Activity
Each entry should be set down again verbatim, with the images omitted.

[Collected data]
======
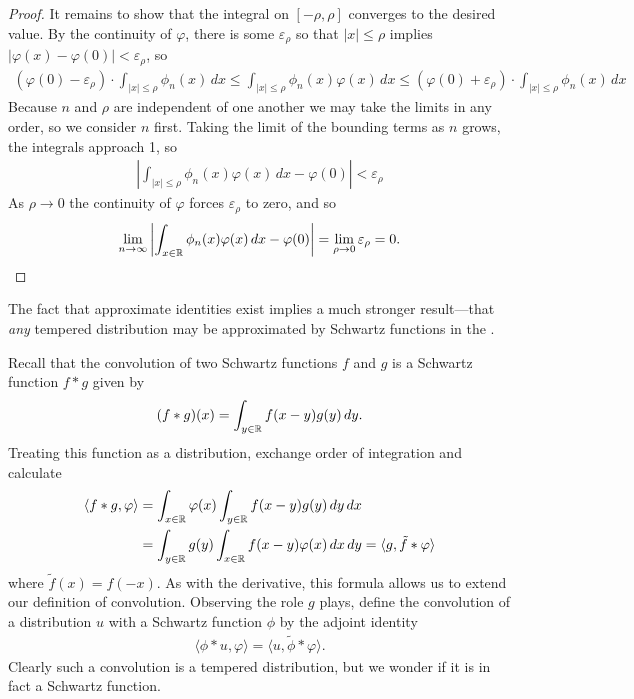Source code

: \begin{proof}
      It remains to show that the integral on $[-\rho,\rho]$ converges to the desired value.
      By the continuity of $\varphi$, there is some $\varepsilon_\rho$ so that $|x|\le\rho$ implies $|\varphi(x)-\varphi(0)|<\varepsilon_\rho$, so
      \begin{align*}
        (\varphi(0)-\varepsilon_\rho)\cdot \int_{|x|\le\rho} \phi_n(x)\,dx
        \le \int_{|x|\le\rho} \phi_n(x)\varphi(x)\,dx
        \le (\varphi(0)+\varepsilon_\rho)\cdot \int_{|x|\le\rho} \phi_n(x)\, dx
      \end{align*}
      Because $n$ and $\rho$ are independent of one another we may take the limits in any order, so we consider $n$ first.
      Taking the limit of the bounding terms as $n$ grows, the integrals approach 1, so
      \begin{align*}
        \left| \int_{|x|\le\rho} \phi_n(x)\varphi(x)\,dx - \varphi(0) \right|
        < \varepsilon_\rho
      \end{align*}
      As $\rho\rightarrow0$ the continuity of $\varphi$ forces $\varepsilon_\rho$ to zero, and so
      \begin{align*}
        \lim_{n\rightarrow\infty} \left| \int_{x\in\mathbb{R}} \phi_n(x)\varphi(x)\,dx - \varphi(0) \right|
        = \lim_{\rho\rightarrow 0} \varepsilon_\rho
        = 0 \text{.}
      \end{align*}
    \end{proof}

    The fact that approximate identities exist implies a much stronger result---that \emph{any} tempered distribution may be approximated by Schwartz functions in the \ws.

    Recall that the convolution of two Schwartz functions $f$ and $g$ is a Schwartz function $f*g$ given by
    \begin{align*}
      (f*g)(x) = \int_{y\in\mathbb{R}} f(x-y)g(y)\,dy \text{.}
    \end{align*}
    Treating this function as a distribution, exchange order of integration and calculate
    \begin{align*}
      \langle f*g,\varphi\rangle
      &= \int_{x\in\mathbb{R}} \varphi(x) \int_{y\in\mathbb{R}} f(x-y)g(y)\,dy\,dx
      \\&= \int_{y\in\mathbb{R}} g(y) \int_{x\in\mathbb{R}} f(x-y)\varphi(x)\,dx\,dy
      = \langle g, \tilde f*\varphi\rangle
    \end{align*}
    where $\tilde f(x) = f(-x)$.
    As with the derivative, this formula allows us to extend our definition of convolution.
    Observing the role $g$ plays, define the convolution of a distribution $u$ with a Schwartz function $\phi$ by the adjoint identity
    \begin{align*}
      \langle \phi*u, \varphi\rangle
      = \langle u, \tilde\phi*\varphi\rangle \text{.}
    \end{align*}
    Clearly such a convolution is a tempered distribution, but we wonder if it is in fact a Schwartz function.
    
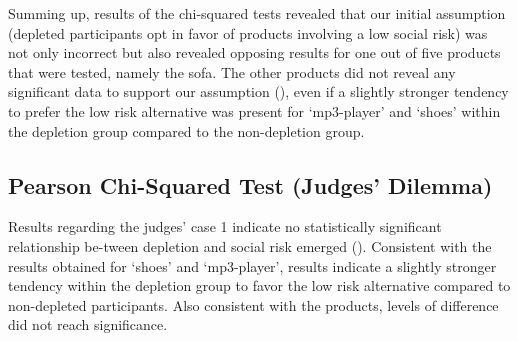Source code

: Summing up, results of the chi-squared tests revealed that our initial assumption (depleted participants opt in favor of products involving a low social risk) was not only incorrect but also revealed opposing results for one out of five products that were tested, namely the sofa. The other products did not reveal any significant data to support our assumption (), even if a slightly stronger tendency to prefer the low risk alternative was present for ‘mp3-player’ and ‘shoes’ within the depletion group compared to the non-depletion group.\par
\FloatBarrier
\subsection{Pearson Chi-Squared Test (Judges’ Dilemma)}\label{sec:pearson_chi_judges}
Results regarding the judges’ case 1 indicate no statistically significant relationship be-tween depletion and social risk emerged (). Consistent with the results obtained for ‘shoes’ and ‘mp3-player’, results indicate a slightly stronger tendency within the depletion group to favor the low risk alternative compared to non-depleted participants. Also consistent with the products, levels of difference did not reach significance.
======
Response box
Source code

: \begin{proof}
      It remains to show that the integral on $[-\rho,\rho]$ converges to the desired value.
      By the continuity of $\varphi$, there is some $\varepsilon_\rho$ so that $|x|\le\rho$ implies $|\varphi(x)-\varphi(0)|<\varepsilon_\rho$, so
      \begin{align*}
        (\varphi(0)-\varepsilon_\rho)\cdot \int_{|x|\le\rho} \phi_n(x)\,dx
        \le \int_{|x|\le\rho} \phi_n(x)\varphi(x)\,dx
        \le (\varphi(0)+\varepsilon_\rho)\cdot \int_{|x|\le\rho} \phi_n(x)\, dx
      \end{align*}
      Because $n$ and $\rho$ are independent of one another we may take the limits in any order, so we consider $n$ first.
      Taking the limit of the bounding terms as $n$ grows, the integrals approach 1, so
      \begin{align*}
        \left| \int_{|x|\le\rho} \phi_n(x)\varphi(x)\,dx - \varphi(0) \right|
        < \varepsilon_\rho
      \end{align*}
      As $\rho\rightarrow0$ the continuity of $\varphi$ forces $\varepsilon_\rho$ to zero, and so
      \begin{align*}
        \lim_{n\rightarrow\infty} \left| \int_{x\in\mathbb{R}} \phi_n(x)\varphi(x)\,dx - \varphi(0) \right|
        = \lim_{\rho\rightarrow 0} \varepsilon_\rho
        = 0 \text{.}
      \end{align*}
    \end{proof}

    The fact that approximate identities exist implies a much stronger result---that \emph{any} tempered distribution may be approximated by Schwartz functions in the \ws.

    Recall that the convolution of two Schwartz functions $f$ and $g$ is a Schwartz function $f*g$ given by
    \begin{align*}
      (f*g)(x) = \int_{y\in\mathbb{R}} f(x-y)g(y)\,dy \text{.}
    \end{align*}
    Treating this function as a distribution, exchange order of integration and calculate
    \begin{align*}
      \langle f*g,\varphi\rangle
      &= \int_{x\in\mathbb{R}} \varphi(x) \int_{y\in\mathbb{R}} f(x-y)g(y)\,dy\,dx
      \\&= \int_{y\in\mathbb{R}} g(y) \int_{x\in\mathbb{R}} f(x-y)\varphi(x)\,dx\,dy
      = \langle g, \tilde f*\varphi\rangle
    \end{align*}
    where $\tilde f(x) = f(-x)$.
    As with the derivative, this formula allows us to extend our definition of convolution.
    Observing the role $g$ plays, define the convolution of a distribution $u$ with a Schwartz function $\phi$ by the adjoint identity
    \begin{align*}
      \langle \phi*u, \varphi\rangle
      = \langle u, \tilde\phi*\varphi\rangle \text{.}
    \end{align*}
    Clearly such a convolution is a tempered distribution, but we wonder if it is in fact a Schwartz function.
    
Source code

: Summing up, results of the chi-squared tests revealed that our initial assumption (depleted participants opt in favor of products involving a low social risk) was not only incorrect but also revealed opposing results for one out of five products that were tested, namely the sofa. The other products did not reveal any significant data to support our assumption (), even if a slightly stronger tendency to prefer the low risk alternative was present for ‘mp3-player’ and ‘shoes’ within the depletion group compared to the non-depletion group.\par
\FloatBarrier
\subsection{Pearson Chi-Squared Test (Judges’ Dilemma)}\label{sec:pearson_chi_judges}
Results regarding the judges’ case 1 indicate no statistically significant relationship be-tween depletion and social risk emerged (). Consistent with the results obtained for ‘shoes’ and ‘mp3-player’, results indicate a slightly stronger tendency within the depletion group to favor the low risk alternative compared to non-depleted participants. Also consistent with the products, levels of difference did not reach significance.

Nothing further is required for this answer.